* EXERCISE
Output only the lines from the one holding "it is important" to the end of the data below, please, copied exactly.

Collection entries:

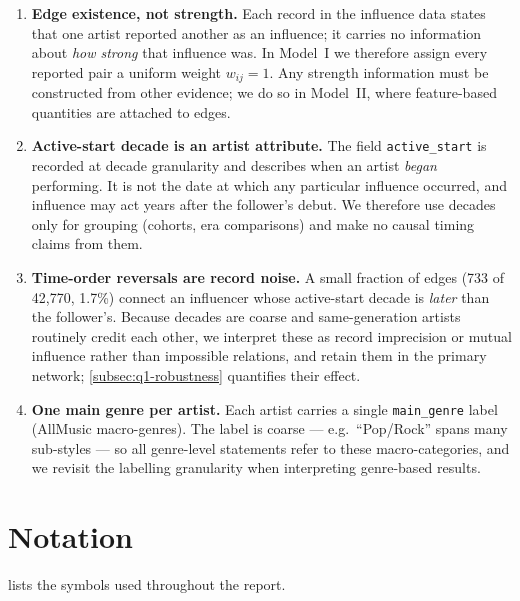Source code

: \documentclass[11pt,letterpaper]{article}
\numberwithin{equation}{section}
\begin{document}
\begin{enumerate}[label=\textbf{A\arabic*.},leftmargin=2.2em]
  \item \label{assump:weight}
  \textbf{Edge existence, not strength.} Each record in the influence data
  states that one artist reported another as an influence; it carries no
  information about \emph{how strong} that influence was. In Model~I we
  therefore assign every reported pair a uniform weight \(w_{ij}=1\). Any
  strength information must be constructed from other evidence; we do so in
  Model~II, where feature-based quantities are attached to edges.
  \item \label{assump:decade}
  \textbf{Active-start decade is an artist attribute.} The field
  \texttt{active\_start} is recorded at decade granularity and describes when
  an artist \emph{began} performing. It is not the date at which any
  particular influence occurred, and influence may act years after the
  follower's debut. We therefore use decades only for grouping (cohorts,
  era comparisons) and make no causal timing claims from them.
  \item \label{assump:reverse}
  \textbf{Time-order reversals are record noise.} A small fraction of edges
  (733 of 42{,}770, 1.7\%) connect an influencer whose active-start decade is
  \emph{later} than the follower's. Because decades are coarse and
  same-generation artists routinely credit each other, we interpret these as
  record imprecision or mutual influence rather than impossible relations,
  and retain them in the primary network; \cref{subsec:q1-robustness}
  quantifies their effect.
  \item \label{assump:genre}
  \textbf{One main genre per artist.} Each artist carries a single
  \texttt{main\_genre} label (AllMusic macro-genres). The label is coarse ---
  e.g.\ ``Pop/Rock'' spans many sub-styles --- so all genre-level statements
  refer to these macro-categories, and we revisit the labelling granularity
  when interpreting genre-based results.
\end{enumerate}

\section{Notation}\label{sec:notation}

 lists the symbols used throughout the report.
\end{document}
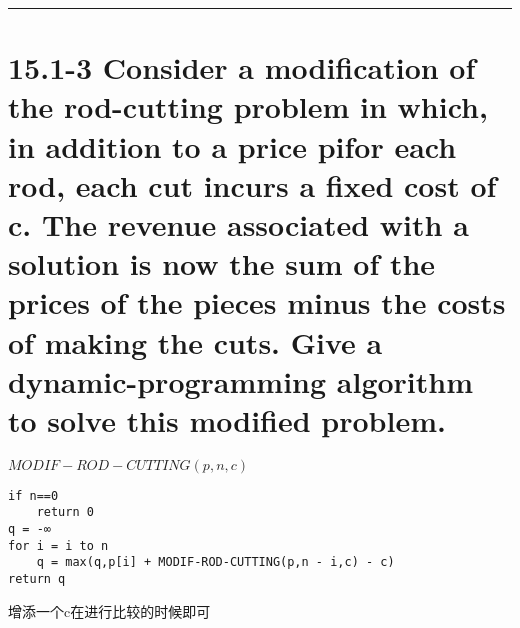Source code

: \documentclass{thuemp}
\begin{document}


\maketitle

\noindent\rule[0.25\baselineskip]{\textwidth}{1pt}
\wuhao 

\section*{15.1-3 Consider a modification of the rod-cutting problem in which, in addition to a price pifor each rod, each cut incurs a fixed cost of c. The revenue associated with a solution is now the sum of the prices of the pieces minus the costs of making the cuts. Give a dynamic-programming algorithm to solve this modified problem.}

${MODIF-ROD-CUTTING(p,n,c) }$
\begin{lstlisting}
if n==0
	return 0
q = -∞
for i = i to n
	q = max(q,p[i] + MODIF-ROD-CUTTING(p,n - i,c) - c)
return q
\end{lstlisting}
增添一个c在进行比较的时候即可
\end{document}
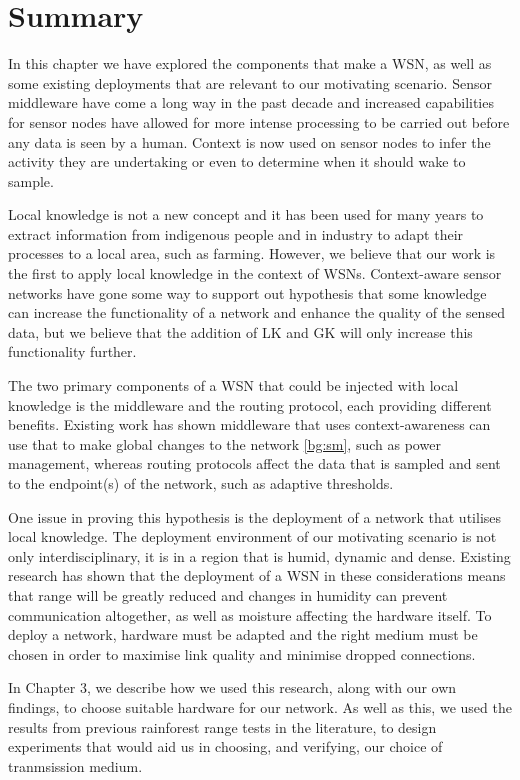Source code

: 
\section{Summary}
	In this chapter we have explored the components that make a WSN, as well as some existing deployments that are relevant to our motivating scenario. Sensor middleware have come a long way in the past decade and increased capabilities for sensor nodes have allowed for more intense processing to be carried out before any data is seen by a human. Context is now used on sensor nodes to infer the activity they are undertaking or even to determine when it should wake to sample. 

Local knowledge is not a new concept and it has been used for many years to extract information from indigenous people and in industry to adapt their processes to a local area, such as farming. However, we believe that our work is the first to apply local knowledge in the context of WSNs. Context-aware sensor networks have gone some way to support out hypothesis that some knowledge can increase the functionality of a network and enhance the quality of the sensed data, but we believe that the addition of LK and GK will only increase this functionality further.

The two primary components of a WSN that could be injected with local knowledge is the middleware and the routing protocol, each providing different benefits. Existing work has shown middleware that uses context-awareness can use that to make global changes to the network \ref{bg:sm}, such as power management, whereas routing protocols affect the data that is sampled and sent to the endpoint(s) of the network, such as adaptive thresholds.

One issue in proving this hypothesis is the deployment of a network that utilises local knowledge. The deployment environment of our motivating scenario is not only interdisciplinary, it is in a region that is humid, dynamic and dense. Existing research has shown that the deployment of a WSN in these considerations means that range will be greatly reduced \cite{Figueiredo2009} and changes in humidity can prevent communication altogether, as well as moisture affecting the hardware itself.
To deploy a network, hardware must be adapted and the right medium must be chosen in order to maximise link quality and minimise dropped connections.

In Chapter 3, we describe how we used this research, along with our own findings, to choose suitable hardware for our network. As well as this, we used the results from previous rainforest range tests in the literature, to design  experiments that would aid us in choosing, and verifying, our choice of tranmsission medium.

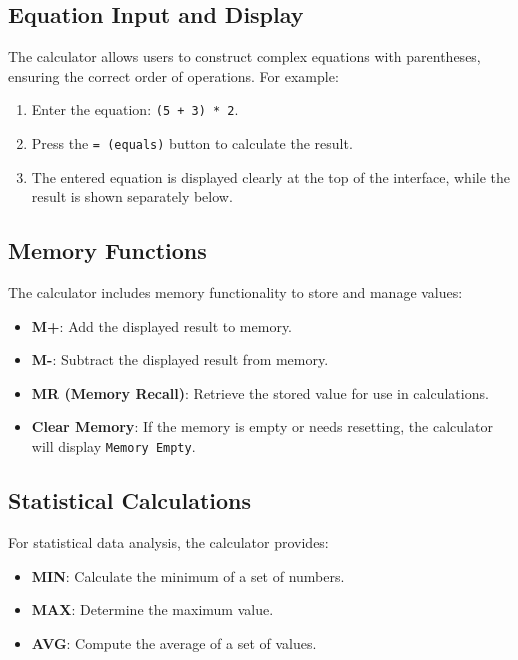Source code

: \documentclass[a4paper,12pt]{article}
\begin{document}
\subsection{Equation Input and Display}

The calculator allows users to construct complex equations with parentheses, ensuring the correct order of operations. For example:

\begin{enumerate}
    \item Enter the equation: \texttt{(5 + 3) * 2}.
    \item Press the \texttt{= (equals)} button to calculate the result.
    \item The entered equation is displayed clearly at the top of the interface, while the result is shown separately below.
\end{enumerate}

\subsection{Memory Functions}

The calculator includes memory functionality to store and manage values:

\begin{itemize}
    \item \textbf{M+}: Add the displayed result to memory.
    \item \textbf{M-}: Subtract the displayed result from memory.
    \item \textbf{MR (Memory Recall)}: Retrieve the stored value for use in calculations.
    \item \textbf{Clear Memory}: If the memory is empty or needs resetting, the calculator will display \texttt{Memory Empty}.
\end{itemize}

\subsection{Statistical Calculations}

For statistical data analysis, the calculator provides:

\begin{itemize}
    \item \textbf{MIN}: Calculate the minimum of a set of numbers.
    \item \textbf{MAX}: Determine the maximum value.
    \item \textbf{AVG}: Compute the average of a set of values.
\end{itemize}
\end{document}
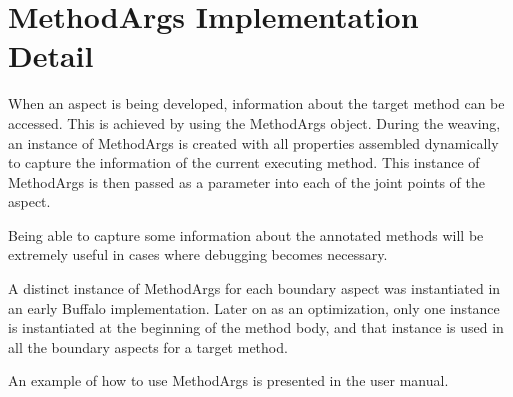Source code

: \section{MethodArgs Implementation Detail}

When an aspect is being developed, information about the target method can be accessed. This is achieved by using the MethodArgs object. During the weaving, an instance of MethodArgs is created with all properties assembled dynamically to capture the information of the current executing method. This instance of MethodArgs is then passed as a parameter into each of the joint points of the aspect.

Being able to capture some information about the annotated methods will be  extremely useful in cases where debugging becomes necessary.

A distinct instance of MethodArgs for each boundary aspect was instantiated in an early Buffalo implementation. Later on as an optimization, only one instance is instantiated at the beginning of the method body, and that instance is used in all the boundary aspects for a target method.

An example of how to use MethodArgs is presented in the user manual.
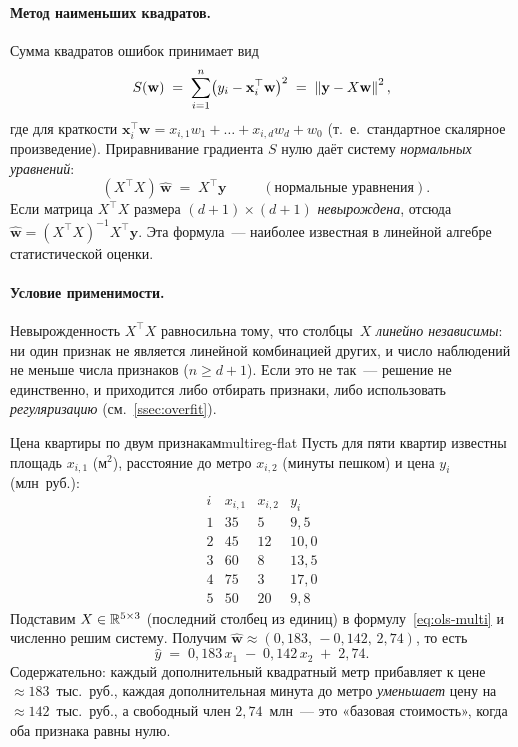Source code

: \paragraph{Метод наименьших квадратов.}
Сумма квадратов ошибок принимает вид
\[
S(\mathbf w)\;=\;\sum_{i=1}^{n}\bigl(y_i-\mathbf x_i^{\top}\mathbf w\bigr)^{2}
\;=\;\norm{\mathbf y-X\mathbf w}^{2},
\]
где для краткости $\mathbf x_i^{\top}\mathbf w=x_{i,1}w_1+\dots+x_{i,d}w_d+w_0$
(т.~е.\ стандартное скалярное произведение). Приравнивание градиента
$S$ нулю даёт систему \emph{нормальных уравнений}:
\begin{equation}\label{eq:ols-multi}
\boxed{\;\;(X^{\top}X)\,\hat{\mathbf w}\;=\;X^{\top}\mathbf y\;\;}\qquad(\text{нормальные уравнения}).
\end{equation}
Если матрица $X^{\top}X$ размера $(d+1)\times(d+1)$ \emph{невырождена},
отсюда $\hat{\mathbf w}=(X^{\top}X)^{-1}X^{\top}\mathbf y$. Эта формула~---
наиболее известная в линейной алгебре статистической оценки.

\paragraph{Условие применимости.}
Невырожденность $X^{\top}X$ равносильна тому, что столбцы~$X$ \emph{линейно
независимы}: ни один признак не является линейной комбинацией других, и
число наблюдений не меньше числа признаков ($n\geq d+1$). Если это не
так~--- решение не единственно, и приходится либо отбирать признаки,
либо использовать \emph{регуляризацию} (см.\ \cref{ssec:overfit}).

\begin{example}{Цена квартиры по двум признакам}{multireg-flat}
Пусть для пяти квартир известны площадь $x_{i,1}$ (м$^{2}$), расстояние
до метро $x_{i,2}$ (минуты пешком) и цена $y_i$ (млн~руб.):
\[
\begin{array}{c|c|c|c}
i & x_{i,1} & x_{i,2} & y_i \\ \hline
1 & 35 & 5 & 9{,}5 \\
2 & 45 & 12 & 10{,}0 \\
3 & 60 & 8  & 13{,}5 \\
4 & 75 & 3  & 17{,}0 \\
5 & 50 & 20 & 9{,}8
\end{array}
\]
Подставим $X\in\R^{5\times 3}$ (последний столбец из единиц) в
формулу~\eqref{eq:ols-multi} и численно решим систему. Получим
$\hat{\mathbf w}\approx(0{,}183,\,-0{,}142,\,2{,}74)$, то есть
\[
\hat y\;=\;0{,}183\,x_{1}\;-\;0{,}142\,x_{2}\;+\;2{,}74.
\]
Содержательно: каждый дополнительный квадратный метр прибавляет к цене
$\approx\!183$~тыс.\ руб., каждая дополнительная минута до метро
\emph{уменьшает} цену на $\approx\!142$~тыс.\ руб., а свободный член
$2{,}74$~млн~--- это «базовая стоимость», когда оба признака равны
нулю.
\end{example}

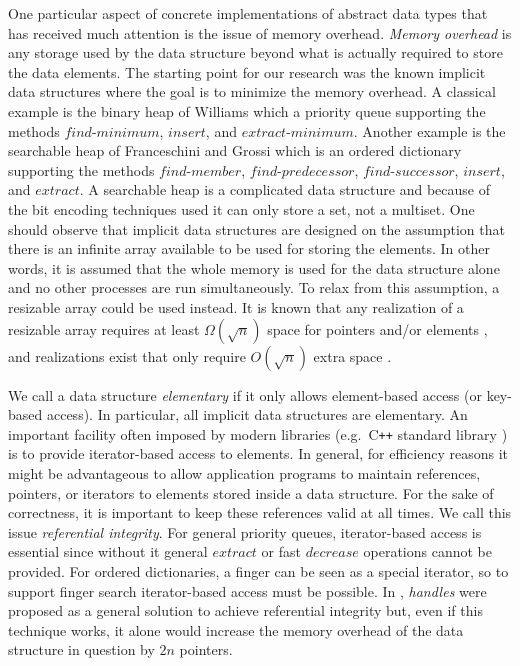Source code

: \documentclass{DIKU-article}
\newcommand{\Findmin}{\mbox{$\mathit{find}$\textnormal{-}}\allowbreak{}\mbox{$\mathit{minimum}$}}
\newcommand{\Member}{\mbox{$\mathit{find}$\textnormal{-}}\allowbreak{}\mbox{$\mathit{member}$}}
\newcommand{\Predecessor}{\mbox{$\mathit{find}$\textnormal{-}}\allowbreak{}\mbox{$\mathit{predecessor}$}}
\newcommand{\Successor}{\mbox{$\mathit{find}$\textnormal{-}}\allowbreak{}\mbox{$\mathit{successor}$}}
\newcommand{\Insert}{\mbox{$\mathit{insert}$}}
\newcommand{\Extract}{\mbox{$\mathit{extract}$}}
\newcommand{\Extractmin}{\mbox{$\mathit{extract}$\textnormal{-}$\mathit{minimum}$}}
\newcommand{\Decrease}{\mbox{$\mathit{decrease}$}}
\begin{document}
One particular aspect of concrete implementations of abstract data
types that has received much attention is the issue of memory
overhead.  \emph{Memory overhead} is any storage used by the data
structure beyond what is actually required to store the data elements.
The starting point for our research was the known implicit data
structures where the goal is to minimize the memory overhead.  A
classical example is the binary heap of Williams \cite{Wil64} which a
priority queue supporting the methods \Findmin{}, \Insert{}, and
\Extractmin{}. Another example is the searchable heap of Franceschini
and Grossi \cite{FG03} which is an ordered dictionary supporting the
methods \Member{}, \Predecessor{}, \Successor{}, \Insert{}, and
\Extract{}. A searchable heap is a complicated data structure and
because of the bit encoding techniques used it can only store a set,
not a multiset. One should observe that implicit data structures are
designed on the assumption that there is an infinite array available
to be used for storing the elements. In other words, it is assumed
that the whole memory is used for the data structure alone and no
other processes are run simultaneously. To relax from this assumption,
a resizable array could be used instead.  It is known that any
realization of a resizable array requires at least $\Omega(\sqrt{n})$
space for pointers and/or elements \cite{BCDMS99}, and realizations
exist that only require $O(\sqrt{n})$ extra space \cite{BCDMS99,KM01}.

We call a data structure \emph{elementary} if it only allows
element-based access (or key-based access). In particular, all
implicit data structures are elementary.  An important facility often
imposed by modern libraries (e.g.~C\texttt{++} standard library
\cite{ISO}) is to provide iterator-based access to elements. In
general, for efficiency reasons it might be advantageous to allow
application programs to maintain references, pointers, or iterators to
elements stored inside a data structure. For the sake of correctness,
it is important to keep these references valid at all times. We call
this issue \emph{referential integrity}. For general priority queues,
iterator-based access is essential since without it general \Extract{}
or fast \Decrease{} operations cannot be provided. For ordered
dictionaries, a finger can be seen as a special iterator, so to
support finger search iterator-based access must be possible.  In
\cite{CLRS01}, \emph{handles} were proposed as a general solution to
achieve referential integrity but, even if this technique works, it
alone would increase the memory overhead of the data structure in
question by $2n$ pointers.
\end{document}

* SOLUTION FOR THIS PROBLEM
it is important to keep these references valid at all times. We call
this issue \emph{referential integrity}. For general priority queues,
iterator-based access is essential since without it general \Extract{}
or fast \Decrease{} operations cannot be provided. For ordered
dictionaries, a finger can be seen as a special iterator, so to
support finger search iterator-based access must be possible.  In
\cite{CLRS01}, \emph{handles} were proposed as a general solution to
achieve referential integrity but, even if this technique works, it
alone would increase the memory overhead of the data structure in
question by $2n$ pointers.
\end{document}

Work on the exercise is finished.